DEVELOPMENT AND TESTING OF SHELBY TUBES AS AN IN-SITU DISCHARGE AND HYDRAULIC CONDUCTIVITY MEASUREMENT DEVICE
Laboratory testing of the Shelby tube was conducted in seepage tanks at the University of Utah and the USGS Denver Federal Center. Utah tests were conducted in fine glass beads and coarse irregular sand. For both the beads and sand the Shelby tube discharge matches the bucket-gauged pumping rate (R2=0.95, m=0.96, n=10, q=1 to 0.6 m day-1; R2=0.998, m=1.07, n=38, q=50 to -50 m day-1, respectively).
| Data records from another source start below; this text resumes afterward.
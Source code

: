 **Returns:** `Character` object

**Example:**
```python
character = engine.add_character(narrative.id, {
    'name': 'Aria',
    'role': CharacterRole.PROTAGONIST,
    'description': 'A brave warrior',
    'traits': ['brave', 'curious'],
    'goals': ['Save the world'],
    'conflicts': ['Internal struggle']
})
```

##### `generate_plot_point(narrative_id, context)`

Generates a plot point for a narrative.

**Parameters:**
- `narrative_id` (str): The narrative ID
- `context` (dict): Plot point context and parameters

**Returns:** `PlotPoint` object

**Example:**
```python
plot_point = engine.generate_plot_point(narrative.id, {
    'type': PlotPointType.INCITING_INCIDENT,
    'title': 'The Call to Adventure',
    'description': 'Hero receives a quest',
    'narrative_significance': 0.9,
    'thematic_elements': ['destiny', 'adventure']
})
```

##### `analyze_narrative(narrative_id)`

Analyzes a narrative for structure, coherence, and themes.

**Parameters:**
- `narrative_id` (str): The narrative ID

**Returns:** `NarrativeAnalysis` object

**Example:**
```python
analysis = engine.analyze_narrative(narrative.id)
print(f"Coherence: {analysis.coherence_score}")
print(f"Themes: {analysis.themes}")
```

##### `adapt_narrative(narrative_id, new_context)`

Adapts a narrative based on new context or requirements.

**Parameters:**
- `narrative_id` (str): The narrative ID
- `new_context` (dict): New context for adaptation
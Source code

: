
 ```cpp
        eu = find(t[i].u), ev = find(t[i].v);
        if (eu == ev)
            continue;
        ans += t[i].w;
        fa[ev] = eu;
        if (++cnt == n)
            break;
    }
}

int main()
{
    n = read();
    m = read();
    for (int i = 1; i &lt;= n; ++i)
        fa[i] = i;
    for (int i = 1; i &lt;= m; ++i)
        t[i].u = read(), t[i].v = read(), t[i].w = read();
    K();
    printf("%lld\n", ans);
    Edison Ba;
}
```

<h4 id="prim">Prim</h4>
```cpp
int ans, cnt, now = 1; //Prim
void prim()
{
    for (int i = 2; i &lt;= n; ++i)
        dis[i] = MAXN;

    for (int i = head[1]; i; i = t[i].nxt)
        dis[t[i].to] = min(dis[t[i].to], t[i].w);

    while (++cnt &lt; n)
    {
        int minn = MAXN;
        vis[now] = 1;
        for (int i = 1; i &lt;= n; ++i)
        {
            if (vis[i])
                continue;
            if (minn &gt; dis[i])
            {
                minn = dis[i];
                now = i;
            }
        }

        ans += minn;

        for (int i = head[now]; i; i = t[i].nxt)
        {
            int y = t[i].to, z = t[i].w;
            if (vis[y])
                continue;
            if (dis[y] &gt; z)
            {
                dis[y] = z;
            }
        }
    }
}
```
Denver tests were conducted in a medium sand and Shelby measured discharge agrees with controlled seepage rates (R2=0.994, m=1.06, n=13, q = -0.47 to 0.6 m day-1). K comparisons made at Utah indicate that the Shelby calculated hydraulic conductivity (Ks) agrees well with falling head permeameter tests (Kf) for the beads (Ks=16 m day-1, SD=2.7, n=10; Kf=14.2 m day-1, SD=0.2, n=5) and sand (Ks=228 m day-1, SD=52, n=38; Kf=158 m day-1, SD=10.4, n=5).
Field-testing will compare the Shelby tube with Darcian methods. Interpolation of Darcian measurements correlate well with discharge from bromide tracer tests. We suggest that reach scale discharge can be measured using Shelby tubes.